◆ The task: Lines from the line with "The database follows" to the line with "3. **containers** - Container information" in the entries below, and only those, must be output exactly, with both ends included.

◆ Dataset extract:
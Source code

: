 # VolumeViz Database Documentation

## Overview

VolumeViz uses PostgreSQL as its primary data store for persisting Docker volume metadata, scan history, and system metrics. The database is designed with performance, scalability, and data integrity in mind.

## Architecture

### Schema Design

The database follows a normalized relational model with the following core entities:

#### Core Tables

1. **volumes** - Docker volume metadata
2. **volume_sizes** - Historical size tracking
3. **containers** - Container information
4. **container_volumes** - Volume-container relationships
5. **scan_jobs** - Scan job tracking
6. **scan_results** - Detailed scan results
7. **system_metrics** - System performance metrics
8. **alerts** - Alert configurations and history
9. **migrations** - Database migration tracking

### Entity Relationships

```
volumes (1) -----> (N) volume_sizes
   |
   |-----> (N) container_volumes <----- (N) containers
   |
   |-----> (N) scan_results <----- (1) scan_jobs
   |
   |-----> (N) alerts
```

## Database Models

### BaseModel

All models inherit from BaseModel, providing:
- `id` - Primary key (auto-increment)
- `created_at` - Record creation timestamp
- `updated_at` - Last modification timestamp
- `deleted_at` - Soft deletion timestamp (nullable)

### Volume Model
...
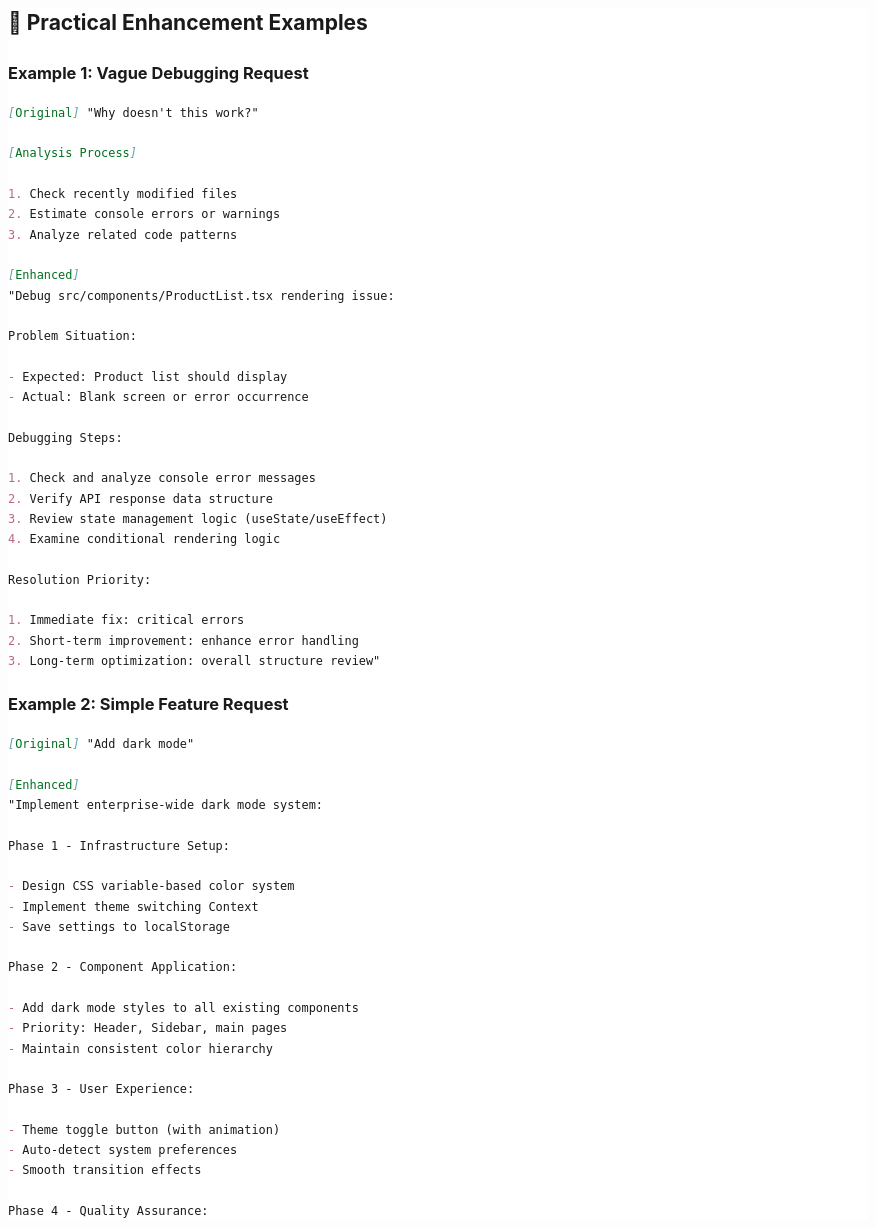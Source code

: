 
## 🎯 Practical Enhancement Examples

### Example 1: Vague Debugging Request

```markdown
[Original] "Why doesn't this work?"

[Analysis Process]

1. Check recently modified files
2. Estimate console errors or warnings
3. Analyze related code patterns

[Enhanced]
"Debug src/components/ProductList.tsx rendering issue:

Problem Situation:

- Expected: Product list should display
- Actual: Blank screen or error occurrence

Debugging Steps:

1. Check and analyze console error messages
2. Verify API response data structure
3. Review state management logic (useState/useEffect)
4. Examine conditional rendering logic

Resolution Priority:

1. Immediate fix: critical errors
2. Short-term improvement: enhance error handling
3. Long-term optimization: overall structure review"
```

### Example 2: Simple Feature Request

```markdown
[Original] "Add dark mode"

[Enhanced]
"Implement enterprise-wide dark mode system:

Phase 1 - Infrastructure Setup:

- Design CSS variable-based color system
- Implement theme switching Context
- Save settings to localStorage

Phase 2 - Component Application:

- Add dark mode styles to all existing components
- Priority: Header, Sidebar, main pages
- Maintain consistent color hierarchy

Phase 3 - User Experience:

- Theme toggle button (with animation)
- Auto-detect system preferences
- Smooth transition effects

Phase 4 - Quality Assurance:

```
==
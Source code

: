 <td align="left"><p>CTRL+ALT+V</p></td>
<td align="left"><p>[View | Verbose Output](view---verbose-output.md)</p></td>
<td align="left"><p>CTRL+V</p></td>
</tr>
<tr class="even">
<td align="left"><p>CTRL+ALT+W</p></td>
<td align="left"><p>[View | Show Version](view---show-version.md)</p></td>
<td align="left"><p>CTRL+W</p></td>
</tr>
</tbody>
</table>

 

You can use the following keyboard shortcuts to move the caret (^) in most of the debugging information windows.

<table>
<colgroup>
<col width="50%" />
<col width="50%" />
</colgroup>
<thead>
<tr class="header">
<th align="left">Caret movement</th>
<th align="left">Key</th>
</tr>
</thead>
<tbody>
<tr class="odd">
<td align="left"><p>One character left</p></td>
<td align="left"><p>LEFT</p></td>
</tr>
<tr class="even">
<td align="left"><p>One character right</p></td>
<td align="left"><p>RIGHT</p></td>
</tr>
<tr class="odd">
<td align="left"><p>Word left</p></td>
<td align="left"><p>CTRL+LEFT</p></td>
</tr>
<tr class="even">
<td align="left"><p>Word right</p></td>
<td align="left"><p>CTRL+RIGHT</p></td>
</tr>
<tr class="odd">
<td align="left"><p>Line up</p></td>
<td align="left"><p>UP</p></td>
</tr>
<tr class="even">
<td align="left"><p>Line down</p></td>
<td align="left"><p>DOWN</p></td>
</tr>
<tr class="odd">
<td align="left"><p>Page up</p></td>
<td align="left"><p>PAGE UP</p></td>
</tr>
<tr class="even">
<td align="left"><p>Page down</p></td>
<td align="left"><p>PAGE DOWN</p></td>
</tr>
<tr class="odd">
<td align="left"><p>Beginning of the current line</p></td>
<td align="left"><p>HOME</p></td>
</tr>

◆ Task output:
The database follows a normalized relational model with the following core entities:

#### Core Tables

1. **volumes** - Docker volume metadata
2. **volume_sizes** - Historical size tracking
3. **containers** - Container information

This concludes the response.